Gerichtliche Kontrolle unternehmerischer KI-Entscheidungen
Arbeitsgerichte prüfen unternehmerische Entscheidungen nur eingeschränkt. Sie ersetzen nicht die Entscheidung des Arbeitgebers durch eine eigene Bewertung. Gleichwohl unterliegen Kündigungen einer inhaltlichen Plausibilitätskontrolle.
Problematisch kann es werden, wenn Kündigungen auf KI-Systeme gestützt werden, deren Funktionsweise intransparent oder fehleranfällig ist. Kann der Arbeitgeber nicht erklären, wie die KI zu ihrer Entscheidungsgrundlage gelangt ist oder beruhen Personalentscheidungen auf unzuverlässigen Systemen, kann dies die soziale Rechtfertigung der Kündigung infrage stellen.
Rolle der europäischen KI-Verordnung
Seit August 2024 gilt die europäische KI-Verordnung (VO (EU) 2024/1689). Sie regelt zwar nicht unmittelbar das Kündigungsrecht, setzt aber verbindliche Anforderungen an den Einsatz von KI-Systemen. Betreiber sind verpflichtet, KI transparent, nachvollziehbar und regelkonform einzusetzen.
Stützt ein Arbeitgeber eine betriebsbedingte Kündigung auf ein KI-System, das gegen diese Vorgaben verstößt, kann dies mittelbar arbeitsrechtliche Konsequenzen haben. Eine Kündigung, die auf einem rechtswidrigen oder nicht ordnungsgemäß dokumentierten KI-Einsatz beruht, ist angreifbar. Arbeitgeber sollten daher die eingesetzten Systeme, ihre Funktionen und ihre Einbindung in Entscheidungsprozesse sorgfältig dokumentieren.
Fazit: KI kann Kündigungen rechtfertigen, aber nicht pauschal
Der Einsatz von Künstlicher Intelligenz kann einen betriebsbedingten Kündigungsgrund darstellen. Er entbindet Arbeitgeber jedoch nicht von den strengen Anforderungen des Kündigungsschutzrechts. Entscheidend ist nicht die Technologie an sich, sondern deren konkrete Auswirkung auf den Arbeitsplatz.

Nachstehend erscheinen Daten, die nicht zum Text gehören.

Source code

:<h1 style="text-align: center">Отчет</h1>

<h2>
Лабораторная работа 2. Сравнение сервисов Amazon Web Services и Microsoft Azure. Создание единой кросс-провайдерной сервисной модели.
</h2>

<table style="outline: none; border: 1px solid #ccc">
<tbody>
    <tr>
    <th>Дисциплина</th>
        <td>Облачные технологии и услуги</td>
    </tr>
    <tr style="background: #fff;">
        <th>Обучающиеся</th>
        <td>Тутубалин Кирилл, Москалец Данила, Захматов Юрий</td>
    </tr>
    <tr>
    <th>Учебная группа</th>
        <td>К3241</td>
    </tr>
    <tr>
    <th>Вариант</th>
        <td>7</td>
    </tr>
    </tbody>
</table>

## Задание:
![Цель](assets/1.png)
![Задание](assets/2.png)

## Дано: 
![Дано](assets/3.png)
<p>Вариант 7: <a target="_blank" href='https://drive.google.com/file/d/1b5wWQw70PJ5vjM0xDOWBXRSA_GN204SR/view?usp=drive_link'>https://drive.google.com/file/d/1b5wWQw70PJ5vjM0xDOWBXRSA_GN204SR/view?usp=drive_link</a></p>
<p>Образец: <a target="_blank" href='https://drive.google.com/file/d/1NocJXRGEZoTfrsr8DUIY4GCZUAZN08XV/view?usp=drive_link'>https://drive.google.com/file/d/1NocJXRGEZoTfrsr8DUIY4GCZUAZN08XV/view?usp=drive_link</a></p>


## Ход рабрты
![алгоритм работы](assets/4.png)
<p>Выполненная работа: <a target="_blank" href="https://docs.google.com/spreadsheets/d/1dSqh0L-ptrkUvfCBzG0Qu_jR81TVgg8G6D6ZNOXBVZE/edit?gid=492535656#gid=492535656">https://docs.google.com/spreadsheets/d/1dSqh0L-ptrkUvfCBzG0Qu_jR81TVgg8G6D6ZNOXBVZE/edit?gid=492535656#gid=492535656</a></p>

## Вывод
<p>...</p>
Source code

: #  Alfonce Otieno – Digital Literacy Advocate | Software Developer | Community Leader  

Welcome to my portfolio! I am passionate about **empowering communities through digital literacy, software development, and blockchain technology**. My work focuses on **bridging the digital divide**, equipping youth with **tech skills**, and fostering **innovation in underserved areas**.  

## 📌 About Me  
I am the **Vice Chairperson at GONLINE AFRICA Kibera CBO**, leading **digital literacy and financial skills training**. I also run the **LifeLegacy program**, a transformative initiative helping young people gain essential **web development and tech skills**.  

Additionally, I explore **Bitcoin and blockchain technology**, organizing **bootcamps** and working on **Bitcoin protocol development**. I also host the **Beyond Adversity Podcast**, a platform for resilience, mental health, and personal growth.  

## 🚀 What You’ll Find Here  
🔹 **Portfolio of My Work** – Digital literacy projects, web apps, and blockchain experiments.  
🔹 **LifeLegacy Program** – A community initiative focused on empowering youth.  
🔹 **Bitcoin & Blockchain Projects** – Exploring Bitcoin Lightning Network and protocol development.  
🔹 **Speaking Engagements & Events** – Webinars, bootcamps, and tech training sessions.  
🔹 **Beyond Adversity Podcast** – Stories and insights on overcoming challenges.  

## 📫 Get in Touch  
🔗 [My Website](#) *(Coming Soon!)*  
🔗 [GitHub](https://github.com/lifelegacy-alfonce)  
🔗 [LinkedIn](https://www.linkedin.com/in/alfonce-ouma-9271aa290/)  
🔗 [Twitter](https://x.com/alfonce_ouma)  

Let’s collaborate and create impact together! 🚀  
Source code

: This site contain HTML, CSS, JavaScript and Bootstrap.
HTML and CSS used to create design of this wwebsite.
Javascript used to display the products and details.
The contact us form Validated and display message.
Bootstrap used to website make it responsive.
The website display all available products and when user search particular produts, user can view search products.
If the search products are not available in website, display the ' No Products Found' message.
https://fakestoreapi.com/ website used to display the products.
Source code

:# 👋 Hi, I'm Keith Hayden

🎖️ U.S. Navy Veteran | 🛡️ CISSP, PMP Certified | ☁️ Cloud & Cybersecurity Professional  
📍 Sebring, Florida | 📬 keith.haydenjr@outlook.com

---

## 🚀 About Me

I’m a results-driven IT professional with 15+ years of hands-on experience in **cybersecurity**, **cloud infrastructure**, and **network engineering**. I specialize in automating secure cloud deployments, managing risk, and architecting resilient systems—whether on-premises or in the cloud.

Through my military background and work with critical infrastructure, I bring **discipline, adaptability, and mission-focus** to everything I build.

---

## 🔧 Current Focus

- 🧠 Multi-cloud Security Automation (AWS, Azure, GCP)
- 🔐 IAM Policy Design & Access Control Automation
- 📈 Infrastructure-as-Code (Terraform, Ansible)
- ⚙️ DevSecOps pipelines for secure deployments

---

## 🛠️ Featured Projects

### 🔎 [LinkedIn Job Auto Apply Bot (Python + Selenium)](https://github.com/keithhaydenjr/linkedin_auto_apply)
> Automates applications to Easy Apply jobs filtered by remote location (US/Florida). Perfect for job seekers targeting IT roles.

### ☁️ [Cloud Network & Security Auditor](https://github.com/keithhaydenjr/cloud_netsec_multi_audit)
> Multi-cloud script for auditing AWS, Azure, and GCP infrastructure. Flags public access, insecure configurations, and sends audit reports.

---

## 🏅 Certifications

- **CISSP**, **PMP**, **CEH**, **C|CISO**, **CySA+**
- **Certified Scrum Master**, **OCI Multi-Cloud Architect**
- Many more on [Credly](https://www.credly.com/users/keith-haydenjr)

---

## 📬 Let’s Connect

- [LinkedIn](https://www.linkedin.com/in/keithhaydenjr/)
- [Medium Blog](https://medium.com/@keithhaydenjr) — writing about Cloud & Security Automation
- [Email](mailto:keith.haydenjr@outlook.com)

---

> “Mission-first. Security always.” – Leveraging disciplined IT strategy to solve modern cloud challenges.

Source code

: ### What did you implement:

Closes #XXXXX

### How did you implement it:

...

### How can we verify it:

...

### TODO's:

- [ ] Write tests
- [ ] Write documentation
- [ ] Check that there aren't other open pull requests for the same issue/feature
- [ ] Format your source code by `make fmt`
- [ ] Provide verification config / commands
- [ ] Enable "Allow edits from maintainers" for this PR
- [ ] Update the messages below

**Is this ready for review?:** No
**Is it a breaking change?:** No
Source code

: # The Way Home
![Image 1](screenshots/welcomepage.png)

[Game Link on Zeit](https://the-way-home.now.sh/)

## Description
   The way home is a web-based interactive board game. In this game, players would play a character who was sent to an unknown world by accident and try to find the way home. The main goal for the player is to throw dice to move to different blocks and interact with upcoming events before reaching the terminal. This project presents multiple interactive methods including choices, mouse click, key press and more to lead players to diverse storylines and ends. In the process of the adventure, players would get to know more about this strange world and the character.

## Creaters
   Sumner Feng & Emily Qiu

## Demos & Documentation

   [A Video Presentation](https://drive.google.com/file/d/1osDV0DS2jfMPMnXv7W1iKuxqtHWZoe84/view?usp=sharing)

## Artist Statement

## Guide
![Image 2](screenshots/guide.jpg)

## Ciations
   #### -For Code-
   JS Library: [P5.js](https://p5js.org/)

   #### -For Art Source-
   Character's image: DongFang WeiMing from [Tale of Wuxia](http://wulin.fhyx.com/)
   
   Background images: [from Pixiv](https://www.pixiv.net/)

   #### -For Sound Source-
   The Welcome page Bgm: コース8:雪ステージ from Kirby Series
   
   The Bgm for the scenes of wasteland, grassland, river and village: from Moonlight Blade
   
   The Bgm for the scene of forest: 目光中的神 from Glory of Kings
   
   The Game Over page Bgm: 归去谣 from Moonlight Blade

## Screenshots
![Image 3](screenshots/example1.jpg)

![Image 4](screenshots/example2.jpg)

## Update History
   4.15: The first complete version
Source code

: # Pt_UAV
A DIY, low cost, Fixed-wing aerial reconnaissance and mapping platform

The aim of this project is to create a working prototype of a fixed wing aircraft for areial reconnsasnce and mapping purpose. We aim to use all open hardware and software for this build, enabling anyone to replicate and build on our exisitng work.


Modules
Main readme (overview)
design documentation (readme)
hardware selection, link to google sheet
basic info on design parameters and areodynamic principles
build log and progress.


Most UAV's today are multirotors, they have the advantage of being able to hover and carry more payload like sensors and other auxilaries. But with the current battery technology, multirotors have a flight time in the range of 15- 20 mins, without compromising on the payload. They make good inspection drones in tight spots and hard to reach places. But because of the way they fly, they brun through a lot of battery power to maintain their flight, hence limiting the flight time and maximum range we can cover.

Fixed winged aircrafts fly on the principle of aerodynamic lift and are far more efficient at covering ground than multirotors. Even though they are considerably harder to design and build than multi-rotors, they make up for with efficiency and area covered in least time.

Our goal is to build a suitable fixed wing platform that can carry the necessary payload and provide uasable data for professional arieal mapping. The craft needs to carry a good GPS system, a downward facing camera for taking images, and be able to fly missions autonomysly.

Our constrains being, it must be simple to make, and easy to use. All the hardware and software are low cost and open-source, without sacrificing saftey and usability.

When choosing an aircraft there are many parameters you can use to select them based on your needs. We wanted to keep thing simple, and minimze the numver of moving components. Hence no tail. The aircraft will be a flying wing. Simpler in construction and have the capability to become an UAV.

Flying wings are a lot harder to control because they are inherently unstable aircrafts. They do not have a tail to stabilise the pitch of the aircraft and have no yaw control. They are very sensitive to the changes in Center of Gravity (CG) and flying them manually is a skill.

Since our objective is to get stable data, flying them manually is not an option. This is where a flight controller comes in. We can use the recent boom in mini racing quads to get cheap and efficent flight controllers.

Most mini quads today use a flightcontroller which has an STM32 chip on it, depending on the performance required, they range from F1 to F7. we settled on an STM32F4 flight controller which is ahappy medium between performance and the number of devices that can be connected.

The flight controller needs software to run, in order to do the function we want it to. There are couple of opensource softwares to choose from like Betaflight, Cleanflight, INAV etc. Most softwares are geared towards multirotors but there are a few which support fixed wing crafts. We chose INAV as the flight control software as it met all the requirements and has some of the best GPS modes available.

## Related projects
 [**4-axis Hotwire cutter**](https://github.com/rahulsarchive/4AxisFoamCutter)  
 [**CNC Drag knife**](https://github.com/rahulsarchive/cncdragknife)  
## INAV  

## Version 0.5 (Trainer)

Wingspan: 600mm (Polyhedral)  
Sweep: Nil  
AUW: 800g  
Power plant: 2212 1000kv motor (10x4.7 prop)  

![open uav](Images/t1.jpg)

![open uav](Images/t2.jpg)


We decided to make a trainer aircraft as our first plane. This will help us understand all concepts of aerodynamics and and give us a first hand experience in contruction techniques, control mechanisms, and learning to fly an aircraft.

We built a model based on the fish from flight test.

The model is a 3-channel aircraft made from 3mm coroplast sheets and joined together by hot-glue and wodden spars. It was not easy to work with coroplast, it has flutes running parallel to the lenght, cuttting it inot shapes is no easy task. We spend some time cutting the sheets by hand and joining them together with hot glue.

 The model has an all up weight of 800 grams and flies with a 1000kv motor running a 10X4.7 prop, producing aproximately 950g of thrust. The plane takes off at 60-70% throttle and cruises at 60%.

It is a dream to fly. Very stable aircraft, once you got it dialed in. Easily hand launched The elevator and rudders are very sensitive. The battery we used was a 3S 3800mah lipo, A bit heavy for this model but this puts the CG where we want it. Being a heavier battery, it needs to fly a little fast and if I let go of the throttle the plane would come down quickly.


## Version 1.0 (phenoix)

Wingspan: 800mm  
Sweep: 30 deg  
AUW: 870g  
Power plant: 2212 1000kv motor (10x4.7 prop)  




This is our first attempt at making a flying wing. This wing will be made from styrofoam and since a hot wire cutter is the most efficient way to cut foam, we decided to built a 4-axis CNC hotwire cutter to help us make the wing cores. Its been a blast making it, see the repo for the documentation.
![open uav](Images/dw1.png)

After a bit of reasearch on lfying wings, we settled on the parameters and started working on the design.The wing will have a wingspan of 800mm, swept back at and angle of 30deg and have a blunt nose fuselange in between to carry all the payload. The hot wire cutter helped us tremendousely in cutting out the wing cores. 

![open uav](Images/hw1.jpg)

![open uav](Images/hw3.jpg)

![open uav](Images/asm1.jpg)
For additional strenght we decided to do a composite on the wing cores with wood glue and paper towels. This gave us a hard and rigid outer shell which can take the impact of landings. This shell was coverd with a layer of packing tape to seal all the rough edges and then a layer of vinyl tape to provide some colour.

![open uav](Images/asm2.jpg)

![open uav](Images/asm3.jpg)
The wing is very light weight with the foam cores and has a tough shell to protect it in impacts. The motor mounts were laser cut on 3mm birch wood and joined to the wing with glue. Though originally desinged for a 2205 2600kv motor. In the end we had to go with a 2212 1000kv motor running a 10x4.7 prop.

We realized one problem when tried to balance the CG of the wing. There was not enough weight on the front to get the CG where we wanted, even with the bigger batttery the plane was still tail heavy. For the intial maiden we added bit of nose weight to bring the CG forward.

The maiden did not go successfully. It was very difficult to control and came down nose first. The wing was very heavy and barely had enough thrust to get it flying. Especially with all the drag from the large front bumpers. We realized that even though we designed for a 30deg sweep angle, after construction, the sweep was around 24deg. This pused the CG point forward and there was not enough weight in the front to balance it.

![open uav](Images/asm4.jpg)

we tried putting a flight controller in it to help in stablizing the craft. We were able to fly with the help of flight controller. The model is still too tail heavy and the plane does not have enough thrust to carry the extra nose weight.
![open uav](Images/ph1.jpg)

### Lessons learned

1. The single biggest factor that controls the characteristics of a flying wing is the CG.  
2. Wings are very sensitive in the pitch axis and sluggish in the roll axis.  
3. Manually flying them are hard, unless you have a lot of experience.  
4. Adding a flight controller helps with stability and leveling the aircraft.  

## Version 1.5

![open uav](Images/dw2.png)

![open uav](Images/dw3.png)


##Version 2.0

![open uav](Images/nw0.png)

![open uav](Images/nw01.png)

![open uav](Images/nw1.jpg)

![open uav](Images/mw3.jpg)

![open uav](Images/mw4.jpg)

Arbeitgeber müssen darlegen können, dass Tätigkeiten tatsächlich dauerhaft entfallen, dass eine Weiterbeschäftigung oder Umschulung nicht zumutbar ist und dass alle weiteren Voraussetzungen einer betriebsbedingten Kündigung eingehalten wurden. Arbeitnehmer sollten Kündigungen, die mit KI begründet werden, genau prüfen lassen. Denn nicht jede Automatisierung rechtfertigt den Verlust des Arbeitsplatzes.